Ex-neonazistas ajudam na reabilitação de extremistas na Alemanha
Felix Benneckenstein era um astro em ascensão na extrema-direita alemã, um jovem compositor cuja guitarra feroz fazia com que o nacionalismo branco parecesse rebelde e autêntico.
Mas quando colegas neonazistas agrediram um amigo e Benneckenstein, que tinha pouco mais de 20 anos, foi parar na cadeia, dúvidas que ele havia ignorado por anos começaram a aflorar.
"Foi um despertar desagradável", ele recorda. "Você tem uma ideia sobre o que há de errado no mundo, e acredita ter descoberto verdades ocultas... e assim, perceber que tudo que você fez a você mesmo e a outros no passado tinha mentiras por base é um momento amargo."
Depois de quase uma década operando no extremo da extrema-direita, Benneckenstein hoje é parte de uma rede pequena mas efetiva de antigos neonazistas que ajudam pessoas a deixar o movimento. Espalhados pela Alemanha, eles trabalham em estreita cooperação com uma organização chamada EXIT, que oferece conselhos rápidos e sem burocracia para extremistas que não querem mais militar.

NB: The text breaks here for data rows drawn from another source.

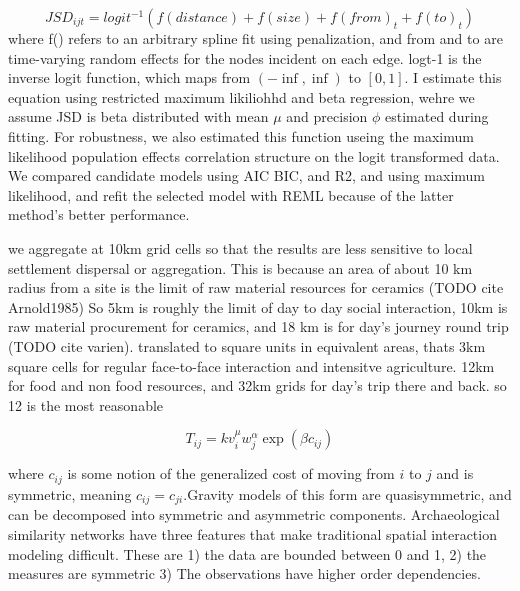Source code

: \documentclass[11pt]{wlscirep}
\begin{document}
\begin{equation}
    JSD_{ijt} = logit^{-1}\left( f(distance) + f(size) + f(from)_t + f(to)_t\right)
\end{equation}
where f() refers to an arbitrary spline fit using penalization, and from and to are time-varying random effects for the nodes incident on each edge. logt-1 is the inverse logit function, which maps from $(-\inf, \inf)$ to $[0, 1]$. I estimate this equation using restricted maximum likiliohhd and beta regression, wehre we assume JSD is beta distributed with mean $\mu$ and precision $\phi$ estimated during fitting. For robustness, we also estimated this function useing the maximum likelihood population effects correlation structure on the logit transformed data. We compared candidate models using AIC BIC, and R2, and using maximum likelihood, and refit the selected model with REML because of the latter method's better performance.




 
 we aggregate at 10km grid cells so that the results are less sensitive to local settlement dispersal or aggregation.
 This is because an area of about 10 km radius from a site is the limit of raw material resources for ceramics (TODO cite Arnold1985)
 So 5km is roughly the limit of day to day social interaction, 10km is raw material procurement for ceramics, and 18 km is for day's journey round trip (TODO cite varien). translated to square units in equivalent areas, thats 3km square cells for regular face-to-face interaction and intensitve agriculture. 12km for food and non food resources, and 32km grids for day's trip there and back. so 12 is the most reasonable
 


\begin{equation}
T_{ij} = k v_i^\mu w_j^\alpha \exp(\beta c_{ij})
\end{equation}

where $c_{ij}$ is some notion of the generalized cost of moving from $i$ to $j$ and is symmetric, meaning $c_{ij} = c_{ji}$.Gravity models of this form are quasisymmetric, and can be decomposed into symmetric and asymmetric components. 
Archaeological similarity networks have three features that make traditional spatial interaction modeling difficult. These are 1) the data are bounded between 0 and 1, 2) the measures are symmetric
3) The observations have higher order dependencies.
\end{document}
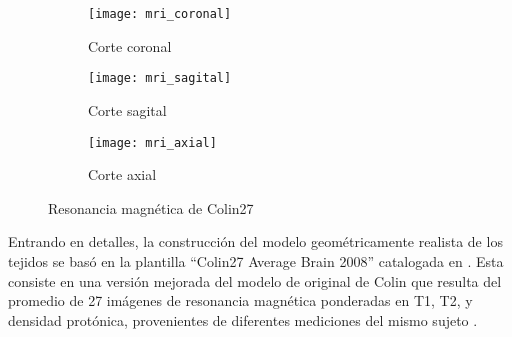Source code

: \begin{figure}[tb]
	\centering
	\begin{subfigure}{0.49\textwidth}
		\centering
		\texttt{[image: mri\_coronal]}
		\caption{Corte coronal}
		\label{fig:methodology:coronal}
		\vspace{0.1cm} %
	\end{subfigure}
	\begin{subfigure}{0.49\textwidth}
		\centering
		\texttt{[image: mri\_sagital]}
		\caption{Corte sagital}
		\label{fig:methodology:sagital}
		\vspace{0.1cm} %
	\end{subfigure}
	\begin{subfigure}{0.49\textwidth}
		\centering
		\texttt{[image: mri\_axial]}
		\caption{Corte axial}
		\label{fig:methodology:axial}
	\end{subfigure}
	\caption{Resonancia magnética de Colin27 \cite{Aubert-Broche2006}}
	\label{fig:methodology:mri}
\end{figure}

Entrando en detalles, la construcción del modelo geométricamente realista de los tejidos se basó en la plantilla ``Colin27 Average Brain 2008'' catalogada en \cite{Aubert-Broche2006}. Esta consiste en una versión mejorada del modelo de original de Colin que resulta del promedio de 27 imágenes de resonancia magnética ponderadas en T1, T2, y densidad protónica, provenientes de diferentes mediciones del mismo sujeto \cite{Collins1998, Holmes1998}.

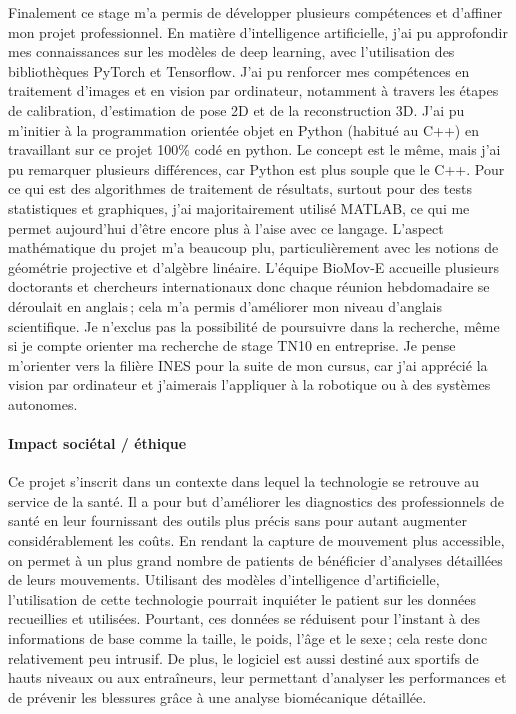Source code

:         Finalement ce stage m'a permis de développer plusieurs compétences et d'affiner mon projet professionnel. En matière d'intelligence artificielle, j'ai pu approfondir mes connaissances sur les modèles de deep learning, avec l'utilisation des bibliothèques PyTorch et Tensorflow.
        J'ai pu renforcer mes compétences en traitement d'images et en vision par ordinateur, notamment à travers les étapes de calibration, d'estimation de pose 2D et de la reconstruction 3D. J'ai pu m'initier à la programmation orientée objet en Python (habitué au C++) en travaillant sur ce projet 100\% codé en python. Le concept est le même, mais j'ai pu remarquer plusieurs différences, car Python est plus souple que le C++. Pour ce qui est des algorithmes de traitement de résultats, surtout pour des tests statistiques et graphiques, j'ai majoritairement utilisé MATLAB, ce qui me permet aujourd'hui d'être encore plus à l'aise avec ce langage. L'aspect mathématique du projet m'a beaucoup plu, particulièrement avec les notions de géométrie projective et d'algèbre linéaire. L'équipe BioMov-E accueille plusieurs doctorants et chercheurs internationaux donc chaque réunion hebdomadaire se déroulait en anglais ; cela m'a permis d'améliorer mon niveau d'anglais scientifique. 
        Je n'exclus pas la possibilité de poursuivre dans la recherche, même si je compte orienter ma recherche de stage TN10 en entreprise. Je pense m'orienter vers la filière INES pour la suite de mon cursus, car j'ai apprécié la vision par ordinateur et j'aimerais l'appliquer à la robotique ou à des systèmes autonomes.


    \paragraph{Impact sociétal / éthique}

        Ce projet s'inscrit dans un contexte dans lequel la technologie se retrouve au service de la santé. Il a pour but d'améliorer les diagnostics des professionnels de santé en leur fournissant des outils plus précis sans pour autant augmenter considérablement les coûts. En rendant la capture de mouvement plus accessible, on permet à un plus grand nombre de patients de bénéficier d'analyses détaillées de leurs mouvements. Utilisant des modèles d'intelligence d'artificielle, l'utilisation de cette technologie pourrait inquiéter le patient sur les données recueillies et utilisées. Pourtant, ces données se réduisent pour l'instant à des informations de base comme la taille, le poids, l'âge et le sexe ; cela reste donc relativement peu intrusif. De plus, le logiciel est aussi destiné aux sportifs de hauts niveaux ou aux entraîneurs, leur permettant d'analyser les performances et de prévenir les blessures grâce à une analyse biomécanique détaillée.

Em um momento no qual o nacionalismo extremo está em alta na Europa uma vez mais, a EXIT ajudou centenas de antigos neozistas a encontrar vida nova, de acordo com seu fundador Bernd Wagner, antigo detetive de polícia na Alemanha Oriental. Algumas das pessoas que atendem as linhas de assistência telefônica na EXIT, que tem uma organização irmã nos Estados Unidos, são eles mesmos antigos militantes de extrema-direita.

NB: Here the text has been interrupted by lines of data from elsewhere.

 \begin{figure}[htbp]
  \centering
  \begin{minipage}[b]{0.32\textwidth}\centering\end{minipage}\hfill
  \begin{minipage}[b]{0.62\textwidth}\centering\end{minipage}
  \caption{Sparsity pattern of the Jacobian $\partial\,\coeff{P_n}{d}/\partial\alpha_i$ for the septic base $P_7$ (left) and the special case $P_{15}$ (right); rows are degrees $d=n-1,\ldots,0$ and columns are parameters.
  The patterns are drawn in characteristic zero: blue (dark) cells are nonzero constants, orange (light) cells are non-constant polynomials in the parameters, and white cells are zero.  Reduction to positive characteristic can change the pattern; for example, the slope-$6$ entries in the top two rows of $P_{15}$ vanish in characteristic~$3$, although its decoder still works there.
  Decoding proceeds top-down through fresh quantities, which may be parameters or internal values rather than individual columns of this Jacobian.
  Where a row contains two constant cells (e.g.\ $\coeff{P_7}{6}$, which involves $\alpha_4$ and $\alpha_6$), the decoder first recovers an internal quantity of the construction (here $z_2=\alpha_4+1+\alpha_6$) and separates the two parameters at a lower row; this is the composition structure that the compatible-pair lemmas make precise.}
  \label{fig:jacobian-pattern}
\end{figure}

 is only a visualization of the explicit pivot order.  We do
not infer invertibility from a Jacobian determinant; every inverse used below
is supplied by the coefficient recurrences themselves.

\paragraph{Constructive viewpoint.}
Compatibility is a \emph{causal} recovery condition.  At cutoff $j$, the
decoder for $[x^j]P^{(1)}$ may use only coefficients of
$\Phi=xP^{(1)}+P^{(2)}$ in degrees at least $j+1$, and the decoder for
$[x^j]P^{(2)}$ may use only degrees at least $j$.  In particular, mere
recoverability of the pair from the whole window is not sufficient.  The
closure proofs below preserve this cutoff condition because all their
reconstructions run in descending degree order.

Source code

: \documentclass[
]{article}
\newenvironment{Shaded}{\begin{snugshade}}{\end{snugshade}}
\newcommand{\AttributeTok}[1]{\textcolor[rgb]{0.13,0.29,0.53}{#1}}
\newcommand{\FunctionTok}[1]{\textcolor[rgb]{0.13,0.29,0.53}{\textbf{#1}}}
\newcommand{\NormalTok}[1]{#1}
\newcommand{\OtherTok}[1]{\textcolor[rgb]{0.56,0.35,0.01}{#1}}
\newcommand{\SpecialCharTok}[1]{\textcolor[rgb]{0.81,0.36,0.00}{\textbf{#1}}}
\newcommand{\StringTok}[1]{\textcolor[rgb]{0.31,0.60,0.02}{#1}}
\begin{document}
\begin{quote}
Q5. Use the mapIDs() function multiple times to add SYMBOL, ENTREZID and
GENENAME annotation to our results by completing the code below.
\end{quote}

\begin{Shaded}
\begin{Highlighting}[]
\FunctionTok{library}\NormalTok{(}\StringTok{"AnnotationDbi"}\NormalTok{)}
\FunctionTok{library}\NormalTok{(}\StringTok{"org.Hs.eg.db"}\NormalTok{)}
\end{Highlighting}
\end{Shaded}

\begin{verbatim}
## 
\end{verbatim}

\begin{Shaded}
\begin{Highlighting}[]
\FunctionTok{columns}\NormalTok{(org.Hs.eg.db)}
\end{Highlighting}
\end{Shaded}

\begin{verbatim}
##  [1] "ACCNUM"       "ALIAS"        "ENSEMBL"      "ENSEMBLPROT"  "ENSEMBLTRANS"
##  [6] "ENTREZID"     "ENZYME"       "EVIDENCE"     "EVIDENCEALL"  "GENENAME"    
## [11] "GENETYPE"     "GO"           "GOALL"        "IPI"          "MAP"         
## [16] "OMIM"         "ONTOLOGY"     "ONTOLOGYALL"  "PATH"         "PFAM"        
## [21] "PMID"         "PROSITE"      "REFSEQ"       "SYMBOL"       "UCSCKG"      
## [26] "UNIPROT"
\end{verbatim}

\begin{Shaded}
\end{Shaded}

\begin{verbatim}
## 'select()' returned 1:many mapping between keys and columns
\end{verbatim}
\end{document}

Os antigos neonazistas adotaram o nome de "Grupo de Ação" e tentam se encontrar pessoalmente pelo menos uma vez por ano. As reuniões não são divulgadas e jornalistas não são convidados porque alguns dos membros do grupo temem que sua identidade possa ser revelada a amigos e colegas que não conhecem seu passado. No mês passado, a agência de notícias Associated Press conseguiu acesso inédito a um retiro de dois dias promovido pelo grupo em um antigo centro de treinamento da polícia escondido nos bosques da Saxônia, um estado do leste do país notório pela forte presença da extrema direita.
Cerca de uma dúzia de participantes —a maioria dos quais homens e jovens— compareceu para falar do passado e discutir maneiras de atrair os companheiros que continuam a ser parte da cena neonazista.
"Ajuda muito as pessoas que elas possam falar dos velhos dias, não como guerreiros veteranos que venceram batalhas, mas sobre os erros que elas cometeram em suas vidas", disse Wagner. "Elas continuam a procurar um caminho, em uma realidade altamente complexa e diversa".
As pessoas que aderem à extrema-direita tipicamente têm muito em comum em seu histórico: interesse precoce em política, a sensação de que são excluídas ou desprivilegiadas, e raiva diante do que veem como injustiça ao seu redor.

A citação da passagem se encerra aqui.